55 Days In Peking
Release Date: May 29, 1963

55 Days In Peking
No expense was spared in turning some plains in Spain into the setting for 55 Days In Peking.  Although producer Sam Bronston and director Nicholas Ray, and Ray's replacement directors Andrew Marton and Guy Green, made no pretense of being historically accurate in their presentation of the facts, they did use their sizeable $17 million budget to create an elaborate setting for their romanticized version of the Boxer Rebellion in Peking during the summer of 1900. The general outline of the historical events is followed within the context of a love affair between US Major Matt Lewis (Charlton Heston) and Russian Baroness Natalie Ivanoff (Ava Gardner).
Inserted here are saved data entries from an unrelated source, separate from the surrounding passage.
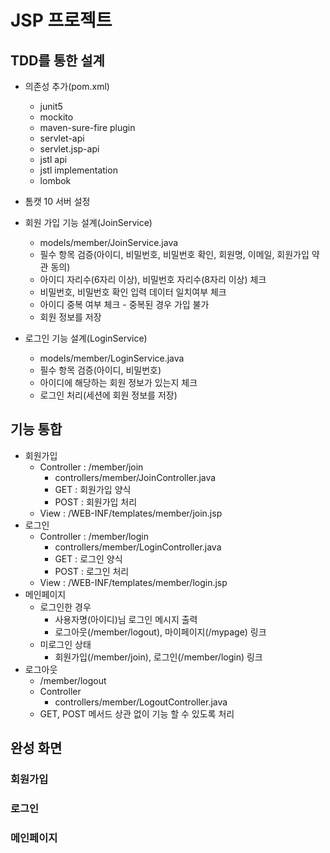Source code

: # JSP 프로젝트

## TDD를 통한 설계
- 의존성 추가(pom.xml)
    - junit5
    - mockito
    - maven-sure-fire plugin
    - servlet-api
    - servlet.jsp-api
    - jstl api
    - jstl implementation
    - lombok
  
- 톰캣 10 서버 설정

- 회원 가입 기능 설계(JoinService)
  - models/member/JoinService.java
  - 필수 항목 검증(아이디, 비밀번호, 비밀번호 확인, 회원명, 이메일, 회원가입 약관 동의)
  - 아이디 자리수(6자리 이상), 비밀번호 자리수(8자리 이상) 체크
  - 비밀번호, 비밀번호 확인 입력 데이터 일치여부 체크
  - 아이디 중복 여부 체크 - 중복된 경우 가입 불가
  - 회원 정보를 저장

- 로그인 기능 설계(LoginService)
  - models/member/LoginService.java
  - 필수 항목 검증(아이디, 비밀번호)
  - 아이디에 해당하는 회원 정보가 있는지 체크
  - 로그인 처리(세션에 회원 정보를 저장)

## 기능 통합
- 회원가입
  - Controller : /member/join
    - controllers/member/JoinController.java
    - GET : 회원가입 양식
    - POST : 회원가입 처리
  - View : /WEB-INF/templates/member/join.jsp
- 로그인
  - Controller : /member/login
    - controllers/member/LoginController.java
    - GET : 로그인 양식
    - POST : 로그인 처리
  - View : /WEB-INF/templates/member/login.jsp
- 메인페이지
  - 로그인한 경우
    - 사용자명(아이디)님 로그인 메시지 출력
    - 로그아웃(/member/logout), 마이페이지(/mypage) 링크
  - 미로그인 상태
    - 회원가입(/member/join), 로그인(/member/login) 링크
- 로그아웃
    - /member/logout
    - Controller
      - controllers/member/LogoutController.java
    - GET, POST 메서드 상관 없이 기능 할 수 있도록 처리

## 완성 화면
### 회원가입

### 로그인

### 메인페이지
As  the violent nationalism of The Boxers goes unchecked by the Ching Court and Dowager Empress Tzu-Hsi (Flora Robson), the foreign contingent finds itself under siege in its vulnerable compound. The Boxers' initial attacks are met bravely by a odd assortment of American, British and German troops. But defeat is inevitable.. or so it seems.

Helping to steady the resolve in the beleaguered compound is the British Ambassador Sir Arthur Robertson (David Niven). But his efforts at diplomacy are undercut by the political maneuverings of Prince Tuan (Robert Helpmann) who serves as the Dowager's advisor. As the situation grows more hopeless, the brave Major Lewis refuses to give up. His determination to prevail against all odds attracts the Baroness's respect and developing love. The costumes, elaborate battle scenes and award-winning musical score (Dimitri Tiomkin) easily draw the viewer through the 159 minutes. If you enjoy an old-fashioned epic of war and love in an exotic locale with a cast of thousands and several Hollywood luminaries, then this may be just your cup of tea. However those folks who prefer their history free of obvious fantasy, may find something more to their liking at a library.